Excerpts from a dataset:
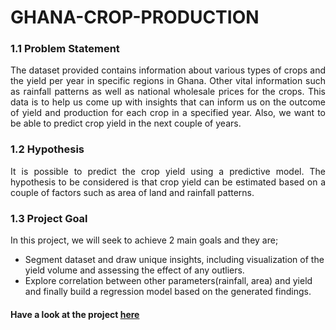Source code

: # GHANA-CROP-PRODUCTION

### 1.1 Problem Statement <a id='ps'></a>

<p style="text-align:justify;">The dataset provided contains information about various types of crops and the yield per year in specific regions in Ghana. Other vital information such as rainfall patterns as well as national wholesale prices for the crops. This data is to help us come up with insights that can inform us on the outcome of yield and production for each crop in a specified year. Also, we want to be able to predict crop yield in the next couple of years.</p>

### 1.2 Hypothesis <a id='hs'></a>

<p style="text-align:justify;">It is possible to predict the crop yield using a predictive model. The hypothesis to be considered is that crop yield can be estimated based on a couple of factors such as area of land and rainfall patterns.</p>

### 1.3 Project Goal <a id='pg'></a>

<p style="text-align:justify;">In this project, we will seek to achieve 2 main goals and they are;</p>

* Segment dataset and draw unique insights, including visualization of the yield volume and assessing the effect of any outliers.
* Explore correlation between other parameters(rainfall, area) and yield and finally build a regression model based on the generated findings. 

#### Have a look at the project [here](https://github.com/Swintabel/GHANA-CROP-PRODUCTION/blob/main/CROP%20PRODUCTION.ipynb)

---

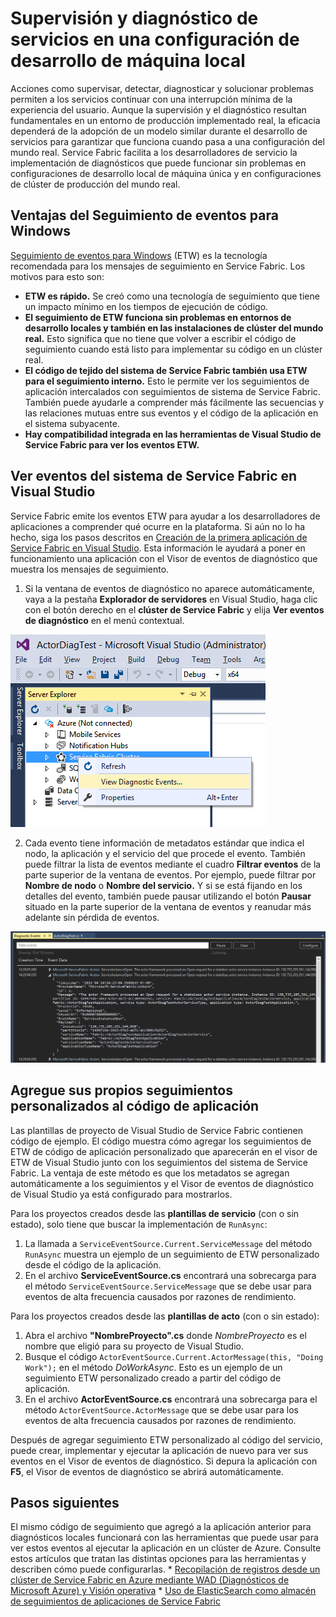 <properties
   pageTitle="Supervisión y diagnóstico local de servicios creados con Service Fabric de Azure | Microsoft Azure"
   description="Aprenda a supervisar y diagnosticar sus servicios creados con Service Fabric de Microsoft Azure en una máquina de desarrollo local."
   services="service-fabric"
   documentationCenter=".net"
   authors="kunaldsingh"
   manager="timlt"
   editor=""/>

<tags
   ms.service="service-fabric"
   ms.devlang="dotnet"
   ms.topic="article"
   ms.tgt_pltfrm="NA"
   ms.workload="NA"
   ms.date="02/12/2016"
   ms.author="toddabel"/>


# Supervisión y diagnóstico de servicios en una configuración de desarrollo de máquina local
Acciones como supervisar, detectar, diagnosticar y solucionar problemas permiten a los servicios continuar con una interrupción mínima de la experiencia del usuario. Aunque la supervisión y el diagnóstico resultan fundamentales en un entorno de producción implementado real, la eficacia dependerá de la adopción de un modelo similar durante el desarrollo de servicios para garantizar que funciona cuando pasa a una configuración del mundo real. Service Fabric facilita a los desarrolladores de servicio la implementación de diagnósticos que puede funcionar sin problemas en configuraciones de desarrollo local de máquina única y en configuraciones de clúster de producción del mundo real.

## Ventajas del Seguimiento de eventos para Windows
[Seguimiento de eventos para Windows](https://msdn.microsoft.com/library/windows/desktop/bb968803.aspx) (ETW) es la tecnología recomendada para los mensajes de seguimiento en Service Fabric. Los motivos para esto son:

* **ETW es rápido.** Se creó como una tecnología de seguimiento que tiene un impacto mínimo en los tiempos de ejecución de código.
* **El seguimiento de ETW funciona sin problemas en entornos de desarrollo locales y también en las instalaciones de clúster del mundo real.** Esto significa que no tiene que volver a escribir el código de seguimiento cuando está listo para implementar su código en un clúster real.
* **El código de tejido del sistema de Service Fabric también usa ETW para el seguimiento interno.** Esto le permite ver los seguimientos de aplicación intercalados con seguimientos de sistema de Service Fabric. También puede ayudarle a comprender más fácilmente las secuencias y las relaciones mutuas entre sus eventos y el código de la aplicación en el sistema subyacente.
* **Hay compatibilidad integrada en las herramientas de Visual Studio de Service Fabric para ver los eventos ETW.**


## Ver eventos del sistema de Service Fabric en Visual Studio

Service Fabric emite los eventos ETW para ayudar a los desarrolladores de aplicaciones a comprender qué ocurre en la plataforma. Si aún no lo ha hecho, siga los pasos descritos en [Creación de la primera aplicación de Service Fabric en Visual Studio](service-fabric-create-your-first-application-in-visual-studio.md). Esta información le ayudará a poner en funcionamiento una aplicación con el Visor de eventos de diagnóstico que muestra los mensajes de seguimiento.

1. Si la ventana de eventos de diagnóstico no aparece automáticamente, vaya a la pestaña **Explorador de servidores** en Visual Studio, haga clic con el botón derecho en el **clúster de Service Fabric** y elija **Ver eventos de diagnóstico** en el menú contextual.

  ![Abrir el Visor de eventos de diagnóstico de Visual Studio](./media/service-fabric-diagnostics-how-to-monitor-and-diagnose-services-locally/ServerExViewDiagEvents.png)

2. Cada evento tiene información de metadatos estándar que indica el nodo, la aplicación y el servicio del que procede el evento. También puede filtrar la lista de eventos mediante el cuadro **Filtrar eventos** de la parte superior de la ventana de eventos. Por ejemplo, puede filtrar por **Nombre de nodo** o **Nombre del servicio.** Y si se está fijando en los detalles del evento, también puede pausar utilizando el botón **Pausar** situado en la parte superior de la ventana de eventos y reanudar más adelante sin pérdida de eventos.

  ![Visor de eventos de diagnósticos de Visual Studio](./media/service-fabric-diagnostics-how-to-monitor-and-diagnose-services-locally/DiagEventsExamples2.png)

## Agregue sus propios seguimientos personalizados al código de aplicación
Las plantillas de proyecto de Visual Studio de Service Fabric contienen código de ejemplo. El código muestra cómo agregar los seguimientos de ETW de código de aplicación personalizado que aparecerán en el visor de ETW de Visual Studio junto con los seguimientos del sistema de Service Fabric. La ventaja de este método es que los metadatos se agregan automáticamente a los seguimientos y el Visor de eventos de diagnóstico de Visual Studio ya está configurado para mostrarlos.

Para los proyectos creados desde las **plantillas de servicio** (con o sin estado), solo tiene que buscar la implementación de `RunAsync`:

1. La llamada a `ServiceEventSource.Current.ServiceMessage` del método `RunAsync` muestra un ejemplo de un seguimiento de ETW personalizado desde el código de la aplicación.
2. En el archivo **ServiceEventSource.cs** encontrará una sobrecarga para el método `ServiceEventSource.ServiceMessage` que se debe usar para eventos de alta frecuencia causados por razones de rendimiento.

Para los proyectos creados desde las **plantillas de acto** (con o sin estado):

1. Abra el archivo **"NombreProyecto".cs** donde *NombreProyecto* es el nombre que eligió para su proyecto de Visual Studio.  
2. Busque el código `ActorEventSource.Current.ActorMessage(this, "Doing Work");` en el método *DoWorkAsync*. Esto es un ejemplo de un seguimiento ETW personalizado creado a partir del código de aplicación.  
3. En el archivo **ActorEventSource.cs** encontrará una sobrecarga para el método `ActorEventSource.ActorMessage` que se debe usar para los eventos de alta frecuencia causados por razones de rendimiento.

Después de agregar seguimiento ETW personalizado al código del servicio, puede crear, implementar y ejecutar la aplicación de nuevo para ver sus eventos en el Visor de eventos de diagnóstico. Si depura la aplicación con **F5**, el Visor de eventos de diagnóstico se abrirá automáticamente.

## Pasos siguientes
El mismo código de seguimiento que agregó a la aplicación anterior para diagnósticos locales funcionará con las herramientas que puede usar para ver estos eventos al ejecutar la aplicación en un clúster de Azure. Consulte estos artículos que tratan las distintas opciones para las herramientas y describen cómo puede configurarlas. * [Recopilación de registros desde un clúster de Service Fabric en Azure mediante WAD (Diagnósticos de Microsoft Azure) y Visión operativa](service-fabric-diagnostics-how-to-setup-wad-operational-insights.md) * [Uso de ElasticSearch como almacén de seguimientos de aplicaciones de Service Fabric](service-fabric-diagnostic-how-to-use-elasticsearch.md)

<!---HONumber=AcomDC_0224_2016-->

PROBLEM DESCRIPTION: Give the exact lines, and only those, from the line containing "### 1.1 Problem Statement <a id='ps'></a>" through the line containing "### 1.2 Hypothesis <a id='hs'></a>" in the entries above.

OUTPUT OF THE TASK:
### 1.1 Problem Statement <a id='ps'></a>

<p style="text-align:justify;">The dataset provided contains information about various types of crops and the yield per year in specific regions in Ghana. Other vital information such as rainfall patterns as well as national wholesale prices for the crops. This data is to help us come up with insights that can inform us on the outcome of yield and production for each crop in a specified year. Also, we want to be able to predict crop yield in the next couple of years.</p>

### 1.2 Hypothesis <a id='hs'></a>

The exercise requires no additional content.